Чистая кровь - Перес-Реверте Артуро (библиотека книг бесплатно без регистрации .txt) 📗
Когда шествие вступило на площадь, капитан стал искать меня взглядом. Однако нашел только после того, как нас по очереди возвели на ступени помоста и рассадили по местам: каждого – меж двух близких, и, надо сказать, нашел не без труда – я ведь головы не поднимал, помост же был, если помните, высок, так что наслаждались зрелищем лишь те, кто сидел в окнах, а прочим ничего толком не было видно. Приговоры еще не оглашались, но Алатристе вздохнул с облегчением, убедившись, что его паж стоит среди несовершеннолетних иудействующих и притом – без колпака: стало быть, по крайней мере, жив останется. Среди облаченных в траур близких мелькали черно-белые сутаны доминиканцев, игравших тут первую скрипку, тогда как монахи других орденов – за исключением францисканцев, которые отказались явиться на аутодафе, ибо сочли, что им невместно сидеть ниже августинцев – уже заняли места для почетных гостей рядом с алькальдом Дома и Двора, членами советов Кастилии, Арагона, Италии, Португалии, Фландрии и Индий. На скамье, отведенной Высшему Совету шести судей, сидел неподалеку от великого инквизитора падре Эмилио Боканегра, иссохший и зловещий. Это был час его торжества, и, надо полагать, он ликовал в душе, как и Луис де Алькесар, находившийся в ложе для самых высокопоставленных сановников неподалеку от нашего государя, который в этот самый миг клялся защитить святую нашу матерь католическую церковь и преследовать еретиков и вероотступников, посягающих на веру истинную. Был здесь, разумеется, и граф Оливарес: он сидел справа от августейшей четы в ложе, убранной не столь пышно, и вид имел довольно мрачный. Мало кто при дворе не знал, что все это представление затеяно в его честь.

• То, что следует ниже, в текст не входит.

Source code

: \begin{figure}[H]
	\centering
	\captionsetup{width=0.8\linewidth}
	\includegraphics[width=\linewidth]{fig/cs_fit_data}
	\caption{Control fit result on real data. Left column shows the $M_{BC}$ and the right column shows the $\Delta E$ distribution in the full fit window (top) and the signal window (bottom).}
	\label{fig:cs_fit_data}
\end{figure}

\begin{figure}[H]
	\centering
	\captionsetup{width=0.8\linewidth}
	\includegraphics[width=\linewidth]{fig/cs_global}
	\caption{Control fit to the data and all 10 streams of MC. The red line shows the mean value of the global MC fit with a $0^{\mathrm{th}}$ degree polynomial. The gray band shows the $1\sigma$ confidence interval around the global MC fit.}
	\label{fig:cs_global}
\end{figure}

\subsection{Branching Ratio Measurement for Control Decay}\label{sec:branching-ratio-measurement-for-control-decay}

Началось оглашение приговоров. Одного за другим осужденных ставили перед судьями, которые после дотошного перечисления всех преступлений и прегрешений, свершенных этими несчастными, сообщали, какой удел им уготован. Тех, кого приговаривали к отправке на галеры или бичеванию, уводили, тем, кому выносили смертный приговор, связывали руки. С этой минуты назывались они отпущенными, однако никуда их не отпускали, а – поскольку инквизиция, как ведомство духовное, не должна была пролить ни капли крови, – передавали светским властям, а уж тем предстояло привести этот самый приговор в исполнение, но опять же так, чтобы до конца соблюсти вышеуказанное условие не проливать кровь: иными словами – отправить осужденных на костер. Предоставляю вам самим, господа, оценить всю тонкость этой изуверской казуистики – у меня для этого приличных слов нет.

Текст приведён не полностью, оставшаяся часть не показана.